As part of the reporting requirements, the security of data submitted to CAT is of paramount importance due to the nature and scope of the data, which might include personal identifying information (“PII”), such as social security numbers.7 The SEC and other government agencies continue to prioritize and conduct targeted cyber security examinations. In light of the examinations and uncertainty, Participants need to have robust systems and processes in place to store, regulate access to, and securely transmit PII.
While there has been considerable criticism of CAT, upon full implementation Participants likely will benefit from reduced time and resources devoted to: (1) maintaining multiple, disparate databases with disjointed reporting systems; (2) investigating and reconciling disparities across various reporting regimes; (3) oversight measures to ensure timely and accurate reporting; and (4) internal data analysis (e.g., best execution analysis).8
The requirements have implications across the industry as even small industry members (i.e., broker-dealers with less than $500,000 in total capital) are required to comply with CAT. As CAT implementation progresses, impacted broker-dealers should consider their regulatory reporting obligations under CAT, which may be extensive and complex.
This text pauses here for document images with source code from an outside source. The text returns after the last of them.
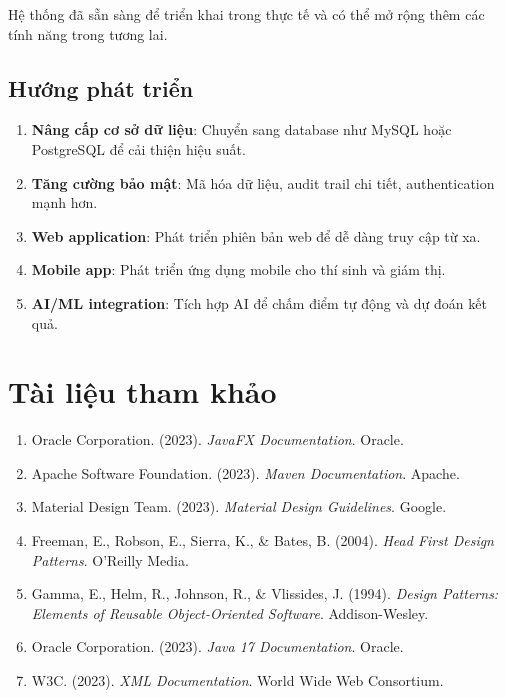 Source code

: \documentclass[12pt,a4paper]{article}
\begin{document}
Hệ thống đã sẵn sàng để triển khai trong thực tế và có thể mở rộng thêm các tính năng trong tương lai.

\subsection{Hướng phát triển}

\begin{enumerate}
    \item \textbf{Nâng cấp cơ sở dữ liệu}: Chuyển sang database như MySQL hoặc PostgreSQL để cải thiện hiệu suất.
    
    \item \textbf{Tăng cường bảo mật}: Mã hóa dữ liệu, audit trail chi tiết, authentication mạnh hơn.
    
    \item \textbf{Web application}: Phát triển phiên bản web để dễ dàng truy cập từ xa.
    
    \item \textbf{Mobile app}: Phát triển ứng dụng mobile cho thí sinh và giám thị.
    
    \item \textbf{AI/ML integration}: Tích hợp AI để chấm điểm tự động và dự đoán kết quả.
\end{enumerate}

\section{Tài liệu tham khảo}

\begin{enumerate}
    \item Oracle Corporation. (2023). \textit{JavaFX Documentation}. Oracle.
    
    \item Apache Software Foundation. (2023). \textit{Maven Documentation}. Apache.
    
    \item Material Design Team. (2023). \textit{Material Design Guidelines}. Google.
    
    \item Freeman, E., Robson, E., Sierra, K., \& Bates, B. (2004). \textit{Head First Design Patterns}. O'Reilly Media.
    
    \item Gamma, E., Helm, R., Johnson, R., \& Vlissides, J. (1994). \textit{Design Patterns: Elements of Reusable Object-Oriented Software}. Addison-Wesley.
    
    \item Oracle Corporation. (2023). \textit{Java 17 Documentation}. Oracle.
    
    \item W3C. (2023). \textit{XML Documentation}. World Wide Web Consortium.
\end{enumerate}
\end{document}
Experienced service providers understand the complexities of Participants' obligations across disparate regulatory regimes with respect to reporting obligations, data management, and cyber security, and can provide insight into evolving industry practices and practical guidance to reduce the time and resources spent on compliance.
If you have any questions about CAT or the regulation of broker-dealers in general, please feel free to contact us.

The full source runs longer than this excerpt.